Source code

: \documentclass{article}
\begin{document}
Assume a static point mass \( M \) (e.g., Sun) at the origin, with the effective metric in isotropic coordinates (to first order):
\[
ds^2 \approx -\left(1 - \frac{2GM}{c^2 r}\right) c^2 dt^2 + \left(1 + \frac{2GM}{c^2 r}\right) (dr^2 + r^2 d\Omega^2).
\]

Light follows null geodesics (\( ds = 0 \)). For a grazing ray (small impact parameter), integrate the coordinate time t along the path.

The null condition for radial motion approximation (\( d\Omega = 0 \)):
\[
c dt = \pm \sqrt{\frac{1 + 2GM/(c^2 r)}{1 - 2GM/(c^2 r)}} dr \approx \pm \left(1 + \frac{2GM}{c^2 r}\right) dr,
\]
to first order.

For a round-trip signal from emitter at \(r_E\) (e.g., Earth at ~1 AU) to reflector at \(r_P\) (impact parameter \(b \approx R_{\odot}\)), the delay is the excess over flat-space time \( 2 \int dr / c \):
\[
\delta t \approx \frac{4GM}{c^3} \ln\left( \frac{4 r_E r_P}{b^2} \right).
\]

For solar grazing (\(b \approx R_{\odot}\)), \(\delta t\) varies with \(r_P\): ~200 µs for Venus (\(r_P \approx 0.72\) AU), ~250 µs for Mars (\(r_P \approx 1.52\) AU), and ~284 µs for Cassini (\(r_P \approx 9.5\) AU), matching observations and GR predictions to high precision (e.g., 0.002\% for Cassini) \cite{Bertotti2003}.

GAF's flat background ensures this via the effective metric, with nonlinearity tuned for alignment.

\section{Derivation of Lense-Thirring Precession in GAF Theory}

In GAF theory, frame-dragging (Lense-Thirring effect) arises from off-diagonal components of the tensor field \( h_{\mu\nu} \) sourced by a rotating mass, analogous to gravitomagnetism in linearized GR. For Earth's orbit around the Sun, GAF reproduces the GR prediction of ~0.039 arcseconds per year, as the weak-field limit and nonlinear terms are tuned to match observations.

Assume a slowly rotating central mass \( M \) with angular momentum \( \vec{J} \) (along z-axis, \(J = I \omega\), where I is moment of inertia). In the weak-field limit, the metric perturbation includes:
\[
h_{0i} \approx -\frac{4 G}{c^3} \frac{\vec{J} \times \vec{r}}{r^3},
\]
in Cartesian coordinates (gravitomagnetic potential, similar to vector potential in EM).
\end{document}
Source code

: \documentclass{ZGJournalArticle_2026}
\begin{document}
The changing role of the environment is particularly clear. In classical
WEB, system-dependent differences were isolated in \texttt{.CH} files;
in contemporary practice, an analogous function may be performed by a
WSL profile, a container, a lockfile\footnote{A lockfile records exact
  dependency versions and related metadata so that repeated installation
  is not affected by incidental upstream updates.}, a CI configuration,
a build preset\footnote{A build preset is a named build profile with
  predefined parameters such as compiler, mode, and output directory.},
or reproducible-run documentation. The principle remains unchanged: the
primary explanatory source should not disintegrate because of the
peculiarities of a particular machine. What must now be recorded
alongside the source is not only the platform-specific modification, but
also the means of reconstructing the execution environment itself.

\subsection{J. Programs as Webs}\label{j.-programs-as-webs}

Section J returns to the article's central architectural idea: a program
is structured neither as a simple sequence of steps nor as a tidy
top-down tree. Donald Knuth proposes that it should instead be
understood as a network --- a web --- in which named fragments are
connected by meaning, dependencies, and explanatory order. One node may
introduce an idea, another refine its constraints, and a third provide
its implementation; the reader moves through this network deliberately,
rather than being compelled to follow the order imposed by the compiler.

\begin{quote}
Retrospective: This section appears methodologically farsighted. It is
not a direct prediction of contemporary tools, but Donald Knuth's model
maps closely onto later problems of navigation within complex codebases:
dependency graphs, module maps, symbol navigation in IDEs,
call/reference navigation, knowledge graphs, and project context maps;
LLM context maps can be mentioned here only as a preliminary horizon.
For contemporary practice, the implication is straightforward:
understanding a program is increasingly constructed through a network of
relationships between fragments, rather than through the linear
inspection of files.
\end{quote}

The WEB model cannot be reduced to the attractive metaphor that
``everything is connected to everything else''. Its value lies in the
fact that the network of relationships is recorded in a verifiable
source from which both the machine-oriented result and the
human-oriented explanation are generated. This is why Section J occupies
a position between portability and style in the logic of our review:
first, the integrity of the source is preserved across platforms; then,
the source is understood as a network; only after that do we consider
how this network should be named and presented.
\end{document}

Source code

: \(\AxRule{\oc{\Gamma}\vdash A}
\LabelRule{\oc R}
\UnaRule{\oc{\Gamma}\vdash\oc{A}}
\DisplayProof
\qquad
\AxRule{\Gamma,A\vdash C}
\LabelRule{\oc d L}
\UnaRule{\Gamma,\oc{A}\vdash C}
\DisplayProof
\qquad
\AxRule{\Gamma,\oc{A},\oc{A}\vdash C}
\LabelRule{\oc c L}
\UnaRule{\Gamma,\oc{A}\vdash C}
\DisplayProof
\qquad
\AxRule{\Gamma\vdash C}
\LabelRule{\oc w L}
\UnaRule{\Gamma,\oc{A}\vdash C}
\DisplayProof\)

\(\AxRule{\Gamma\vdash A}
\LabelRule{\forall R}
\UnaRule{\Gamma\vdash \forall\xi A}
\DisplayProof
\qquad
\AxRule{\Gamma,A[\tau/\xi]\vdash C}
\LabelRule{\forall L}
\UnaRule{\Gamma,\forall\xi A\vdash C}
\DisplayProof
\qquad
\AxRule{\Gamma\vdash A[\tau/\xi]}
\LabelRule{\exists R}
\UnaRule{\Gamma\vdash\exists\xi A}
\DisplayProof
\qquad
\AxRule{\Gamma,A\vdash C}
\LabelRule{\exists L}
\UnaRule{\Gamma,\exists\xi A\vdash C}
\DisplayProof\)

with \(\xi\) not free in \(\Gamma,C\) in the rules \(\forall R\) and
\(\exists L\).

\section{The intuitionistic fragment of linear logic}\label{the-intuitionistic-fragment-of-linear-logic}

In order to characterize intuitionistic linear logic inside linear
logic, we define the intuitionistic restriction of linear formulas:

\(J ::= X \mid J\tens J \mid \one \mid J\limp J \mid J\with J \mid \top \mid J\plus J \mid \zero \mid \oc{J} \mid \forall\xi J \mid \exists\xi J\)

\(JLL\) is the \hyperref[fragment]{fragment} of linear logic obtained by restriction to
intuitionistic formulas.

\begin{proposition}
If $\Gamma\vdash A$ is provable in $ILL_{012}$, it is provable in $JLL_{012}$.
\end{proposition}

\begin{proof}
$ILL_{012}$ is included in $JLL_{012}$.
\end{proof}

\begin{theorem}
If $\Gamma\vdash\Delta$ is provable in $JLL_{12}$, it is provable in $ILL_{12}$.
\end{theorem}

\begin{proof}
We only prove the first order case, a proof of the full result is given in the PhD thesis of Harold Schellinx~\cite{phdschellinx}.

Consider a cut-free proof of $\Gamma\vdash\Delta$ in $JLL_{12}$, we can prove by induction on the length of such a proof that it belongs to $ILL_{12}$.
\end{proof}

***

* WHAT TO PRODUCE *
Starting with the line that contains "by restriction to", return every line through the last one of the records, exactly as written.

* RESPONSE TO THIS EXERCISE *
\(JLL\) is the \hyperref[fragment]{fragment} of linear logic obtained by restriction to
intuitionistic formulas.

\begin{proposition}
If $\Gamma\vdash A$ is provable in $ILL_{012}$, it is provable in $JLL_{012}$.
\end{proposition}

\begin{proof}
$ILL_{012}$ is included in $JLL_{012}$.
\end{proof}

\begin{theorem}
If $\Gamma\vdash\Delta$ is provable in $JLL_{12}$, it is provable in $ILL_{12}$.
\end{theorem}

\begin{proof}
We only prove the first order case, a proof of the full result is given in the PhD thesis of Harold Schellinx~\cite{phdschellinx}.

Consider a cut-free proof of $\Gamma\vdash\Delta$ in $JLL_{12}$, we can prove by induction on the length of such a proof that it belongs to $ILL_{12}$.
\end{proof}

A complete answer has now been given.